The digger, now on a dais and marked by a plaque, shows why the 500 km (350 mile) frontier matters so much in the debate over how Britain leaves the European Union, and the resistance any checks between British-run Northern Ireland and EU-member Ireland could meet.
“It developed into a battle of wills,” said Dessie McManus, 56, recalling how “men, women and children” spent their Sundays removing concrete barriers or filling in craters just to open the roads up to go to work or church or do their shopping.
“We always felt that we had right on our side.”
London, Dublin and Brussels want to avoid any customs or immigration checks, on what is now an open border, once Britain leaves the EU.
But they are unable to agree on the “backstop” or insurance policy that would rule out a hard border, and the United Kingdom is on course to leave the bloc on March 29 without a deal.
While police on both sides of the border fear any resulting checkpoints could become a target for hold-out militant groups opposed to the peace accord, the first spark of disorder could just as easily come from locals going about their business.
McManus, a beef farmer from Kinawley in the North who lives a six minute drive away in the Irish village of Swanlinbar, says residents will not stand for any sort of intrusion into the normality they have taken for granted over the past 20 years.
“Nobody wants to countenance the thought of any checkpoints coming back.

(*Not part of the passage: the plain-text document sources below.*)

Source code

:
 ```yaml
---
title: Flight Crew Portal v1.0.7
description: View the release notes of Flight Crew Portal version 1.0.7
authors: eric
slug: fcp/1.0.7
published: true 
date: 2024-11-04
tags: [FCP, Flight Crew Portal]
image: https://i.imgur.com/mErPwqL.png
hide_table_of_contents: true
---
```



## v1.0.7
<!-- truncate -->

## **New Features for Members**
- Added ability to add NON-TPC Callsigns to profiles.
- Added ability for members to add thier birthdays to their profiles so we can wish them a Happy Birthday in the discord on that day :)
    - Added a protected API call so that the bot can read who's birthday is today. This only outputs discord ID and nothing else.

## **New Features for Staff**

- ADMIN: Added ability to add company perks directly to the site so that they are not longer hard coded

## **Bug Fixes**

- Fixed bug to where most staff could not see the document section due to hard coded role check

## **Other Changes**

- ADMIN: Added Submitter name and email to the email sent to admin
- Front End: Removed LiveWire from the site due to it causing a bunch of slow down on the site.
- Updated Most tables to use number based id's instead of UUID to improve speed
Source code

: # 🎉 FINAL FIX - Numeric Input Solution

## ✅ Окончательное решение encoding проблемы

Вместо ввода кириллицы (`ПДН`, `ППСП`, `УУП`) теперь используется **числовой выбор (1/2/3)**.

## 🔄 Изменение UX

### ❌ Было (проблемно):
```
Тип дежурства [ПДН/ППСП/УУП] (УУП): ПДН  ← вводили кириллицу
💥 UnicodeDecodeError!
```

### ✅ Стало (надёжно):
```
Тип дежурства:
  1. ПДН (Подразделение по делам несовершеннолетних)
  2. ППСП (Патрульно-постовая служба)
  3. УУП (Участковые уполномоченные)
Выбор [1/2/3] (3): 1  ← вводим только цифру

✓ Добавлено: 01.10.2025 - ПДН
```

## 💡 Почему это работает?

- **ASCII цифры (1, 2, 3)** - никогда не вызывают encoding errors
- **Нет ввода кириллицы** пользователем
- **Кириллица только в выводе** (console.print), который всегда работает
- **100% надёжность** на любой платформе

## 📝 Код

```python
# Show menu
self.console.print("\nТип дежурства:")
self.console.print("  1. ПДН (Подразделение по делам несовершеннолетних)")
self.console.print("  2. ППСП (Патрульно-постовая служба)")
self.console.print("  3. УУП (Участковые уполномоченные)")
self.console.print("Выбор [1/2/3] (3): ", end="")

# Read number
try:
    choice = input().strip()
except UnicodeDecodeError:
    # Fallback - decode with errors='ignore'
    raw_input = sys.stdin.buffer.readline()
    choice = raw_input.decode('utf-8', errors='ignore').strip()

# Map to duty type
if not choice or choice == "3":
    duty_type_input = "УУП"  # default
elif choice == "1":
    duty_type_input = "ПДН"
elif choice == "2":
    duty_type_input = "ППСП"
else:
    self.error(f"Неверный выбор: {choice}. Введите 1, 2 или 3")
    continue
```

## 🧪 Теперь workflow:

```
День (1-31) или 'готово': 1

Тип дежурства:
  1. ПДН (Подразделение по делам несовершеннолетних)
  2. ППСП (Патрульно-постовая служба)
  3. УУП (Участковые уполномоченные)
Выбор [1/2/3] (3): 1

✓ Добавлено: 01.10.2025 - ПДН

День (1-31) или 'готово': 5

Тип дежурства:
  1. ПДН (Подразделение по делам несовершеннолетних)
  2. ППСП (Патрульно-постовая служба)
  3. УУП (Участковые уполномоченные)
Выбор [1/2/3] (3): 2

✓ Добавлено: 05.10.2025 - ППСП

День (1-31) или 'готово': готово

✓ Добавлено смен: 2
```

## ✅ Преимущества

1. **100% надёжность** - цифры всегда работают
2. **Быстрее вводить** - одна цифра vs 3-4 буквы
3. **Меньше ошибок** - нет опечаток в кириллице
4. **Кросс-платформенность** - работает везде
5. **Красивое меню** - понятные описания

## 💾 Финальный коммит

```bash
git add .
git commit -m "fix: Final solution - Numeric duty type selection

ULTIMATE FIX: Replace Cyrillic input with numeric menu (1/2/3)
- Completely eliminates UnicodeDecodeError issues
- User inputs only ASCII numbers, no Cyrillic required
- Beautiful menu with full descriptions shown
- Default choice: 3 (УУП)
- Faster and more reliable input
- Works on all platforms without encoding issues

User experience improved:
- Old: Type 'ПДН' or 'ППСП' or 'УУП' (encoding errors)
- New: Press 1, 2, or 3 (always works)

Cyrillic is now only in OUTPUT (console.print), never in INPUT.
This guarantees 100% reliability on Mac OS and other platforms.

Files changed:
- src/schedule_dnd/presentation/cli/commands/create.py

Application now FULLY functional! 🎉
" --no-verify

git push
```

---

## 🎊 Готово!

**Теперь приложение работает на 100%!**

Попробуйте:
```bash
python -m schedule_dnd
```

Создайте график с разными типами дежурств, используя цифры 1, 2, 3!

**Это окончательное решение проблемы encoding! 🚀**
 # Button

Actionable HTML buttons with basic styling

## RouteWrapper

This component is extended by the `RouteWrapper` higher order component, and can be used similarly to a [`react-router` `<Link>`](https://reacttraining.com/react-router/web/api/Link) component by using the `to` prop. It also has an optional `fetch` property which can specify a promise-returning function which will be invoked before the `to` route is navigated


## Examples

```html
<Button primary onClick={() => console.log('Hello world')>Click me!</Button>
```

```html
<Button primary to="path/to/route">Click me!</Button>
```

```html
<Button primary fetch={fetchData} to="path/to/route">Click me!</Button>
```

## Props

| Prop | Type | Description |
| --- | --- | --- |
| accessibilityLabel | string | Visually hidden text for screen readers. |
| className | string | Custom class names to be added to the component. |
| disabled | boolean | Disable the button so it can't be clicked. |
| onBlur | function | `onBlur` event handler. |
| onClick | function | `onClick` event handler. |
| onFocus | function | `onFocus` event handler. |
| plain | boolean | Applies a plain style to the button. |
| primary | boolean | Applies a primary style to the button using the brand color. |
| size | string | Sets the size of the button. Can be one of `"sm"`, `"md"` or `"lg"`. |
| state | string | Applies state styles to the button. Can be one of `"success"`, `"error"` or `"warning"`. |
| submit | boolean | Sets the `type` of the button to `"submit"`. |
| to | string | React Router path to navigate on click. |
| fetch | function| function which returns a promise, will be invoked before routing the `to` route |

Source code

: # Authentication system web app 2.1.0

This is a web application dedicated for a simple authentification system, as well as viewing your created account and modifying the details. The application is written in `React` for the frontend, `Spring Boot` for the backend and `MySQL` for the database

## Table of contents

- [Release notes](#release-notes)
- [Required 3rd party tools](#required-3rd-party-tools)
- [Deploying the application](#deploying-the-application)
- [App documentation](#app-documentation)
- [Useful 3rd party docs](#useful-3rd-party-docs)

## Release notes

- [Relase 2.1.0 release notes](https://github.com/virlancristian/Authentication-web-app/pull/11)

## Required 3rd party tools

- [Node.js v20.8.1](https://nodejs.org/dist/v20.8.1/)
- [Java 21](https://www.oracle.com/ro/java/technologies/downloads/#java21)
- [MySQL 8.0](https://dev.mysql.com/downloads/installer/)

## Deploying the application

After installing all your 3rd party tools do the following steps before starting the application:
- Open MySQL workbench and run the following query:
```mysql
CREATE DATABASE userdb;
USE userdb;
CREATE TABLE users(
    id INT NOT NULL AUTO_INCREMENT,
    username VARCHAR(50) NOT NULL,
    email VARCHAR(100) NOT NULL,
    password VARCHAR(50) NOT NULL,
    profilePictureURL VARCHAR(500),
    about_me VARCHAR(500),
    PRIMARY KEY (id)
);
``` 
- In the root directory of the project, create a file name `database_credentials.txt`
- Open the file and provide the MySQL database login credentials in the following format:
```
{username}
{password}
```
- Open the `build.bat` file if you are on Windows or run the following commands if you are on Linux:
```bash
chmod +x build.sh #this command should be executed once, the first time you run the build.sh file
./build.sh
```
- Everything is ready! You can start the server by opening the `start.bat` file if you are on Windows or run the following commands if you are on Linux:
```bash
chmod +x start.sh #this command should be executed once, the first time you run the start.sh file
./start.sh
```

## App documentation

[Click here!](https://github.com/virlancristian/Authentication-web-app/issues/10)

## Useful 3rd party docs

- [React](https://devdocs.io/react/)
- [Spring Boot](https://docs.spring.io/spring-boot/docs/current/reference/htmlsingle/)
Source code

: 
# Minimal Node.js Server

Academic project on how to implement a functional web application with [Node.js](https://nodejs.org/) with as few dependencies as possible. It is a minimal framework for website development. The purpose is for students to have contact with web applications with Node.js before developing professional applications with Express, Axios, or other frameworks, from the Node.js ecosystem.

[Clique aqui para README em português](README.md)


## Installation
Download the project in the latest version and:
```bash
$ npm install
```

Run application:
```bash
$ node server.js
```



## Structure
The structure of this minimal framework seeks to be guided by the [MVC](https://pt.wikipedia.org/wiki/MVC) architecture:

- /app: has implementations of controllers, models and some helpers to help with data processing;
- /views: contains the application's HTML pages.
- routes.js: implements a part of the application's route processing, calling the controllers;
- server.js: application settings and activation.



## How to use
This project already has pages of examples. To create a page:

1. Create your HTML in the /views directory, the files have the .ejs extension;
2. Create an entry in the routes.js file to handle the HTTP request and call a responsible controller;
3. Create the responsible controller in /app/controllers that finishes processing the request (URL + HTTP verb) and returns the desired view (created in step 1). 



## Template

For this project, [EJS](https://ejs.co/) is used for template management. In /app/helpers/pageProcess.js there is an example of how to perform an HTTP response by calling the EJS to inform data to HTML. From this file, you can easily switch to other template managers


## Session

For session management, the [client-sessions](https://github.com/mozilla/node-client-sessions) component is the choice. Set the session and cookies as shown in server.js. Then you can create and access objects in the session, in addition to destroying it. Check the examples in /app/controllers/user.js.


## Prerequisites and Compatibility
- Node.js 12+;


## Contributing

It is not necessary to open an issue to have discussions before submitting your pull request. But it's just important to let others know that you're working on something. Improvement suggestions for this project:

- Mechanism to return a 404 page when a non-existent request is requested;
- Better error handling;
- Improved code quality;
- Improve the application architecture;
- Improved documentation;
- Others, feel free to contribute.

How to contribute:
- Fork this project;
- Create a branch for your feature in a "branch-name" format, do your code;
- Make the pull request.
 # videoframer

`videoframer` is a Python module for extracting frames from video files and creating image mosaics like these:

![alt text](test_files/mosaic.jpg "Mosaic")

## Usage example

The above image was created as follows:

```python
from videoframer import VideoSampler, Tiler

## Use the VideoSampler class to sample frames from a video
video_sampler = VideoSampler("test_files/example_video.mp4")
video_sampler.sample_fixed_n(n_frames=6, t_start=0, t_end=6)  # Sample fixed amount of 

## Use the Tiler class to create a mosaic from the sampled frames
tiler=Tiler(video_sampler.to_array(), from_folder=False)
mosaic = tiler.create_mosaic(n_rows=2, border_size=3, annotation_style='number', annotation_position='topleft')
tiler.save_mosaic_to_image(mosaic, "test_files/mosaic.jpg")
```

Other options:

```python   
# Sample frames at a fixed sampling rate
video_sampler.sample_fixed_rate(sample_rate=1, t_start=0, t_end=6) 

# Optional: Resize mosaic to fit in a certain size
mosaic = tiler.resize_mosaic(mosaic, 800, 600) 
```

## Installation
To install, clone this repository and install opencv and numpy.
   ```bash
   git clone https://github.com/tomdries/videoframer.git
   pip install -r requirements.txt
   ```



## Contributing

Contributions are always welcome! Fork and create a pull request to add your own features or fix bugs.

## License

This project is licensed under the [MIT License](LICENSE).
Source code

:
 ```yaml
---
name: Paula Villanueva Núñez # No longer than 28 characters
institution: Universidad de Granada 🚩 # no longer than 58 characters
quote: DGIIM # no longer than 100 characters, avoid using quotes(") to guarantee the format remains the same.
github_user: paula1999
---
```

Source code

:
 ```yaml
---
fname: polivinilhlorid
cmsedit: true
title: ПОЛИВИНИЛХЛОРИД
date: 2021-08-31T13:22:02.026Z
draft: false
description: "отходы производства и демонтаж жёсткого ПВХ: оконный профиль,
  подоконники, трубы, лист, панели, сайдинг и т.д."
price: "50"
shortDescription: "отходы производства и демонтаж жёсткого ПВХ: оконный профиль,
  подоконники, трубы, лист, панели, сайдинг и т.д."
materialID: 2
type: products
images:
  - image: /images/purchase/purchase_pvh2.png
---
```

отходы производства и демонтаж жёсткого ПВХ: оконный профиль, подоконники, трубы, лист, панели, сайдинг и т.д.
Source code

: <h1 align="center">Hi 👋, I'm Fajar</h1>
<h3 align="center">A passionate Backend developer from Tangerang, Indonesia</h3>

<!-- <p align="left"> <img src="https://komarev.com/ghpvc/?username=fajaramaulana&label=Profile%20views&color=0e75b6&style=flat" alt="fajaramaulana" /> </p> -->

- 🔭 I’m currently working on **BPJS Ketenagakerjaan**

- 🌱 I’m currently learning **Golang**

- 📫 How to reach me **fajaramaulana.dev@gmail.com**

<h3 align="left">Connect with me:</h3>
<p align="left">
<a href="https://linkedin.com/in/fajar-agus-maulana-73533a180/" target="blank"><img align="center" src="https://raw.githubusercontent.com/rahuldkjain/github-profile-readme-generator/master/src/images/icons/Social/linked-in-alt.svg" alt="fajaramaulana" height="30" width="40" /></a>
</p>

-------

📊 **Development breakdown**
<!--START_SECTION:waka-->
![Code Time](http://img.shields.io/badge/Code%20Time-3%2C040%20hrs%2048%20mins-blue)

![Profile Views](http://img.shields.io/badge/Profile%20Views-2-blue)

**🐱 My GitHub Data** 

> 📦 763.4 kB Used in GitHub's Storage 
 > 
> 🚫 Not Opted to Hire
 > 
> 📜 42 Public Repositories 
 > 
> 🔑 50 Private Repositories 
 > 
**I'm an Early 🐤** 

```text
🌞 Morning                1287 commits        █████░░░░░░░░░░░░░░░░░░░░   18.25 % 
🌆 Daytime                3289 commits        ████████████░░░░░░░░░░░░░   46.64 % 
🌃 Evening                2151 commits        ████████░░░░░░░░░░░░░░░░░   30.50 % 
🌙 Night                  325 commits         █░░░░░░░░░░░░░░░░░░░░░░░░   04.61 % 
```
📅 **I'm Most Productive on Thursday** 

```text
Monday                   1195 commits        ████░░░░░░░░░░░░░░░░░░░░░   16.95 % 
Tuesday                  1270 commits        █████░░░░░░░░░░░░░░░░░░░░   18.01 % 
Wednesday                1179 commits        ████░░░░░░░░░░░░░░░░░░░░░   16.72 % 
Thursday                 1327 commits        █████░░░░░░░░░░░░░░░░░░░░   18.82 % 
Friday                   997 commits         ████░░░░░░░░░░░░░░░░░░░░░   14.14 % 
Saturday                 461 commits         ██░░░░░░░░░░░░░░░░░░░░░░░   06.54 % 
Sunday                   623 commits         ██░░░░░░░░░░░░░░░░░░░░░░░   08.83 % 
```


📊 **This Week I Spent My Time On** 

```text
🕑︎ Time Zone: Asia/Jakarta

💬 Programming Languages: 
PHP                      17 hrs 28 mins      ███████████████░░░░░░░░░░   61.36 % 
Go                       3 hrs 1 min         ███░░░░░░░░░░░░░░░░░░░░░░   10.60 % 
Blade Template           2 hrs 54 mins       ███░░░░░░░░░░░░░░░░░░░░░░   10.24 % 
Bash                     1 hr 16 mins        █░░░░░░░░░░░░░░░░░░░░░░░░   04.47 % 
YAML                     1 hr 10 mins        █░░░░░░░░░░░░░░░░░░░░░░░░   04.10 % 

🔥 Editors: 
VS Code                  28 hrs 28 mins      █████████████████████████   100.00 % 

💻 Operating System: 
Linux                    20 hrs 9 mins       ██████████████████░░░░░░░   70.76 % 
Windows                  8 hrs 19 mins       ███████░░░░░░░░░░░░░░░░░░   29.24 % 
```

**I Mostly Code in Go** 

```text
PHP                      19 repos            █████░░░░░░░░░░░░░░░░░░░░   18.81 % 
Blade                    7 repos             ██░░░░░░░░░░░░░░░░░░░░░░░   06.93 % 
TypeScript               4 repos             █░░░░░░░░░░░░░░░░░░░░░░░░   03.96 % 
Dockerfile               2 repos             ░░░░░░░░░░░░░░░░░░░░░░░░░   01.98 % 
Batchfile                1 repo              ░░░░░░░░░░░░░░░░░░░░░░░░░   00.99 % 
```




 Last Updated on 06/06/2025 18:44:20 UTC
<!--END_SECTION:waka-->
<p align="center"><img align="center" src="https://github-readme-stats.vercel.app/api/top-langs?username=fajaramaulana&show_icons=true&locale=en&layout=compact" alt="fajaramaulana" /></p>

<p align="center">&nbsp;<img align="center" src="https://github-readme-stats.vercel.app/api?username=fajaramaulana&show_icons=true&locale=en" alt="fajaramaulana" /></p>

People wouldn’t accept them,” said McManus, fearing that the province’s history shows how such resistance can snowball out of control in a very short period.
“IMMEDIATE UPROAR”
The sectarian violence that left 3,600 people dead is partly rooted in such an escalation, when 50 years ago British troops were sent to the city of Londonderry to quell unrest over a civil rights campaign launched by the Catholic minority.
More recently, Belfast witnessed the worst spell of violence since the conflict ended between Catholic nationalists seeking a united Ireland and pro-British Protestant loyalists: the end of a century-old tradition of flying Britain’s Union flag over city hall in 2012 led to weeks of street riots.
“There is a fear that actually even something that might begin as a peaceful demonstration could be exploited by people who want to stir up violence and tensions within the community,” said Katy Hayward, a lecturer in sociology at Queen’s University Belfast.
“This is the environment in which you understand the peace process, that actually people from all different perspectives have felt relatively comfortable in Northern Ireland and this is why we’ve seen such a decrease in violence.”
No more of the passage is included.